Sloane’s game plan involves catching icebergs that have drifted across the South Atlantic Ocean towards South Africa. The team could then wrap passing icebergs in a “geo-textile fabric skirt” and tow them towards the city using large tanker ships via the Benguela Current. Once it’s arrived in the port city, the icebergs would be chopped up into a slurry and melted into millions of liters of drinking water.

Cape Town's largest reservoir, Theewaterskloof, in March 2018. Zaian/Wikimedia Commons CC BY-SA 4.0

“We want to show that if there is no other source to solve the water crisis, we have another idea no one else has thought of yet,” Sloane, the CEO of a US marine salvage firm, told Reuters.

It sounds pretty ambitious, but if there’s one guy for the job, it’s Sloane and his company. He was one of the main marine salvage experts tasked with recovering the capsized Italian passenger liner Costa Concordia back in 2012 to 2014.

"We spoke to local government late last year; they thought it was a crazy idea," Sloane said, speaking to CNN. However, he added that it’s considerably more credible than other proposals, such as bringing water down from the heavily polluted Congo River in Central Africa.

Declining water storage levels over the course of the Cape Town water crisis. Data obtained from the Climate Systems Analysis Group. Discott CC BY-SA 4.0.

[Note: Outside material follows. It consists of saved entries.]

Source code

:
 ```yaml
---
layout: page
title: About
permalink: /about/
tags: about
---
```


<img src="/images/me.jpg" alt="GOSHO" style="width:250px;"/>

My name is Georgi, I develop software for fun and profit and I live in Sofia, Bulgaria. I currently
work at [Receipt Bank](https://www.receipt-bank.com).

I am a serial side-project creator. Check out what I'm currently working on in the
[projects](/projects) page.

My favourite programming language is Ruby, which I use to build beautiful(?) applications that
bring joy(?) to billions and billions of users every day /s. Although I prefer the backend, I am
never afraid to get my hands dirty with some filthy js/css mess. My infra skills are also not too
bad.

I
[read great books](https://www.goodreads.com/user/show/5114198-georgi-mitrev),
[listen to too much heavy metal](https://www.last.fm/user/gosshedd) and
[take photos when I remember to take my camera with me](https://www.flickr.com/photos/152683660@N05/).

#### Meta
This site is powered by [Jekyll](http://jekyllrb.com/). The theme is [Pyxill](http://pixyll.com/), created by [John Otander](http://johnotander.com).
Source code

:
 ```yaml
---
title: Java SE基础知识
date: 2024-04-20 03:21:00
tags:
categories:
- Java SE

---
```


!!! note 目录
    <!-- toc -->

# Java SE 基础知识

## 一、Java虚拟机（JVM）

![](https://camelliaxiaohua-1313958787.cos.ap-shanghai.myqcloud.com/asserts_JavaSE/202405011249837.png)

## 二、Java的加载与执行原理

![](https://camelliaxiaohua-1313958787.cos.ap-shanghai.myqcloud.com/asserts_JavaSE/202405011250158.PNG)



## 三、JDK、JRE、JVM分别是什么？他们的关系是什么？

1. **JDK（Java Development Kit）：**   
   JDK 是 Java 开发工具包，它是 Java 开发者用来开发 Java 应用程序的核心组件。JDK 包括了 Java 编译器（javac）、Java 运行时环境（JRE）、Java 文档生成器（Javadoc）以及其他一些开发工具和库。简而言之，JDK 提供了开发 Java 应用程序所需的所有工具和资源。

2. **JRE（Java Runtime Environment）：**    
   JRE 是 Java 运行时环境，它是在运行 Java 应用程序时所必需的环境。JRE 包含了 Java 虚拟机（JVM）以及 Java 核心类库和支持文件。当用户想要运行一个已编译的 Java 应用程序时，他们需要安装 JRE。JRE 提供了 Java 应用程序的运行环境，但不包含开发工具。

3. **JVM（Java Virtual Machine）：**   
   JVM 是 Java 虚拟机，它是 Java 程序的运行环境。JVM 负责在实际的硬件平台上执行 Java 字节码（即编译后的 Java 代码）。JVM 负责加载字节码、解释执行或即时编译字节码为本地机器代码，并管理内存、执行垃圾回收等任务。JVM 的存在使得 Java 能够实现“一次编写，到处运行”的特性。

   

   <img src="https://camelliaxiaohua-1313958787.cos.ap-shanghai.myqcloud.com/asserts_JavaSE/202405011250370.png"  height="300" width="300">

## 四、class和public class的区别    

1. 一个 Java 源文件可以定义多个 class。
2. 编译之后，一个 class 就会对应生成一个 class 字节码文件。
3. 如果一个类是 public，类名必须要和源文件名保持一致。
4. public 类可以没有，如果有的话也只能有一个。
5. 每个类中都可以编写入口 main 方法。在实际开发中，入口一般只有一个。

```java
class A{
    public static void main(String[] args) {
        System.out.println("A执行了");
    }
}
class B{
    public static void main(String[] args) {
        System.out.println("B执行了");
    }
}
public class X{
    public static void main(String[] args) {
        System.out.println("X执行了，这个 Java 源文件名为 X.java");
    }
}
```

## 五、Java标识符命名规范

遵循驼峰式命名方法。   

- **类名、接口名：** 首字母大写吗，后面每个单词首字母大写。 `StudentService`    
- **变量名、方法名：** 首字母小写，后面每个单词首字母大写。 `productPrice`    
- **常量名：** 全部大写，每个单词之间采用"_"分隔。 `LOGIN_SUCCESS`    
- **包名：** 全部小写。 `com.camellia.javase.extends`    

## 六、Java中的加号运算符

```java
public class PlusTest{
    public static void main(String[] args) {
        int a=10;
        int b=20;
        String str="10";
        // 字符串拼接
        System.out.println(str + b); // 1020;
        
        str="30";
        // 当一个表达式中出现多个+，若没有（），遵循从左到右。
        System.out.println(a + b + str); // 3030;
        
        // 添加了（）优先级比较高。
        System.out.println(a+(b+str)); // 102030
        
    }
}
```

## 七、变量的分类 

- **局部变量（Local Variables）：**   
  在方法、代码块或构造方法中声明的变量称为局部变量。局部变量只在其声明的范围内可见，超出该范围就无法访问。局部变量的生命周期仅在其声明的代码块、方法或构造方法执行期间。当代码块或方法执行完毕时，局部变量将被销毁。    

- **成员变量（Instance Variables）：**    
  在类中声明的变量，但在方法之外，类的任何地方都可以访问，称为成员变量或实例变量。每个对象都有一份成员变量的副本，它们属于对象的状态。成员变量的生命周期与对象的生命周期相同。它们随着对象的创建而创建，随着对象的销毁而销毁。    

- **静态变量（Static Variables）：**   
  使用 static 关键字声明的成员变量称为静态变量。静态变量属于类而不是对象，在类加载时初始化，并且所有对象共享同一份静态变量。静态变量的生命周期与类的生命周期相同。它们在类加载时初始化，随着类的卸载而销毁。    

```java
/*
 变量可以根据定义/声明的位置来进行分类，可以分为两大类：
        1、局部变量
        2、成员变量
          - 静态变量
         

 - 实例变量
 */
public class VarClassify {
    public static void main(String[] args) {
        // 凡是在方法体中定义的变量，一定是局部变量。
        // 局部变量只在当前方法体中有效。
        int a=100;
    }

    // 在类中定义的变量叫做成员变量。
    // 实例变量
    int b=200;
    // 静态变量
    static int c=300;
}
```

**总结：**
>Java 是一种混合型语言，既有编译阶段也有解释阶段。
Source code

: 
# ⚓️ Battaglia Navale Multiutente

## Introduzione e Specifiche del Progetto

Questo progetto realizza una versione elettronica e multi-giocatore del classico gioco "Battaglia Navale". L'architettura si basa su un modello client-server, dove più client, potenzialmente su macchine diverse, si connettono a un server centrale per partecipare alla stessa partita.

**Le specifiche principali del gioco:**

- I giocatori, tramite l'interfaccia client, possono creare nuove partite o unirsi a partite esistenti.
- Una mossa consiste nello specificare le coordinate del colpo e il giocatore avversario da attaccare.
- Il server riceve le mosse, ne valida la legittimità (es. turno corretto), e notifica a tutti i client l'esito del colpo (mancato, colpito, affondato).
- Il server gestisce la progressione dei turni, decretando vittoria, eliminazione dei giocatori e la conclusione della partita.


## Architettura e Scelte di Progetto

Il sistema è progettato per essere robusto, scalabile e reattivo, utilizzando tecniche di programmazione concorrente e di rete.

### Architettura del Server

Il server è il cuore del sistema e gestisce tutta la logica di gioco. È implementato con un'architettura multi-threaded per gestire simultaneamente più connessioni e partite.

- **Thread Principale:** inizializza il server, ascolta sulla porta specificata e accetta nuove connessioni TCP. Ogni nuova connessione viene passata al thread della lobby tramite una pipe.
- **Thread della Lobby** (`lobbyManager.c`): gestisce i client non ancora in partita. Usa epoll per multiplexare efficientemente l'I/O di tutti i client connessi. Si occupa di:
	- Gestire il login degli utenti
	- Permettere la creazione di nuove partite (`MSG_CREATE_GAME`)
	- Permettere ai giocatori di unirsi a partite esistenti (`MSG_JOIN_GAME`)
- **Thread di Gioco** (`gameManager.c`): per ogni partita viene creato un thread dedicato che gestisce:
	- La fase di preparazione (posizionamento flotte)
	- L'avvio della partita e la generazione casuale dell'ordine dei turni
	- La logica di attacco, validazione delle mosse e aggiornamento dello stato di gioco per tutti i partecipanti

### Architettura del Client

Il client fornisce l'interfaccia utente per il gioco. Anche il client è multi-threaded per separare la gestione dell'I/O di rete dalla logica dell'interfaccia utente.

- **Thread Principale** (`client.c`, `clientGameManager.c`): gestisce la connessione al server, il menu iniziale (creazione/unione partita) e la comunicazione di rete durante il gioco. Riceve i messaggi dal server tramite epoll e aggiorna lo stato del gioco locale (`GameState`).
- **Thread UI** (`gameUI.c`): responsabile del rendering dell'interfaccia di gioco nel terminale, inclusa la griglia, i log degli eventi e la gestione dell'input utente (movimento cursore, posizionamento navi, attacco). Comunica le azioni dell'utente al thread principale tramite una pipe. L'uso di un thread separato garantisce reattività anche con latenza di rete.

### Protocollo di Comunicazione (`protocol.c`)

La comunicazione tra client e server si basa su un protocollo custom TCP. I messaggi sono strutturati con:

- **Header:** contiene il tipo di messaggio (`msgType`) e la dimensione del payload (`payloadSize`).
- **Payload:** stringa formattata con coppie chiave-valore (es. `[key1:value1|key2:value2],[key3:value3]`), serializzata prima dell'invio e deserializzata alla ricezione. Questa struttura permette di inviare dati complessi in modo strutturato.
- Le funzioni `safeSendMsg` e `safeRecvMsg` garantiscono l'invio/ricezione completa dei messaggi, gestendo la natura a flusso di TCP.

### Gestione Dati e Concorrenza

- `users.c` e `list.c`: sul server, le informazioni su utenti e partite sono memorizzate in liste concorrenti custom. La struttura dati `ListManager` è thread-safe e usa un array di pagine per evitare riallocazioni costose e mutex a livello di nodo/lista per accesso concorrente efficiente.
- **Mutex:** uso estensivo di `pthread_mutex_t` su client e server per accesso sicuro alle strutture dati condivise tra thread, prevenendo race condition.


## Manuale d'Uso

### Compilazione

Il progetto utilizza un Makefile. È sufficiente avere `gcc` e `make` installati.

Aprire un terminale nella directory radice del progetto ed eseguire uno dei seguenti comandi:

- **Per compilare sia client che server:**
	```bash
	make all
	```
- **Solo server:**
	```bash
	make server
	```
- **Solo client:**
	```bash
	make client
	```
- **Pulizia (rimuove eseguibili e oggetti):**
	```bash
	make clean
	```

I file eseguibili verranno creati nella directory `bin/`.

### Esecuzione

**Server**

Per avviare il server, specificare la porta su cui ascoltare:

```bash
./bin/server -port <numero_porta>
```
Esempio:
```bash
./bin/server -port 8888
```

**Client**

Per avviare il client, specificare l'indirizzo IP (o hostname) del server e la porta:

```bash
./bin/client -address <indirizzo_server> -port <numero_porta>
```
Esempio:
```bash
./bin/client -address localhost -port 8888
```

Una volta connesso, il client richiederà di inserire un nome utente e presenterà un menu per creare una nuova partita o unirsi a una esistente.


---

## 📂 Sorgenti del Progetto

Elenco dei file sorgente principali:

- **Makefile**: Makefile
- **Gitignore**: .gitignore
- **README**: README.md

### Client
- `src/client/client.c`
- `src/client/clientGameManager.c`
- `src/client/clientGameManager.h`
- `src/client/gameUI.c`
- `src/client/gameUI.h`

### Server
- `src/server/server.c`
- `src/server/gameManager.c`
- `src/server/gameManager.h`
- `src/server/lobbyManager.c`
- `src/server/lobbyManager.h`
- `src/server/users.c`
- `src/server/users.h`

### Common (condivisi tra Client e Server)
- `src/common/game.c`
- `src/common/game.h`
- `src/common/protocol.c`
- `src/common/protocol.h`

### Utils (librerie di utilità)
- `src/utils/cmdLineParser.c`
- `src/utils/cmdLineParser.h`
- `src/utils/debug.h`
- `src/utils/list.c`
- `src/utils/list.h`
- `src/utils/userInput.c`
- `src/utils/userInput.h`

Cape Town’s water crisis has been lingering for a number of years, with 2015 to 2017 providing some of the driest years on record. Previously, the city thought they would run out of water as early as April 2018. That day has fortunately been pushed back to an unspecified date in 2019. When that day comes, the authorities will be forced to turn off all water taps.

Still, it remains a burning problem, with few viable solutions in sight. The current protocol is for citizens to cut down on water consumption to less than 50 liters (13 gallons) a day by not flushing toilets as often and reusing water whenever possible. As for a long-term solution, there’s plenty of proposals, but not much in the way of action.

Meanwhile, the city’s reservoirs eagerly wait for rain.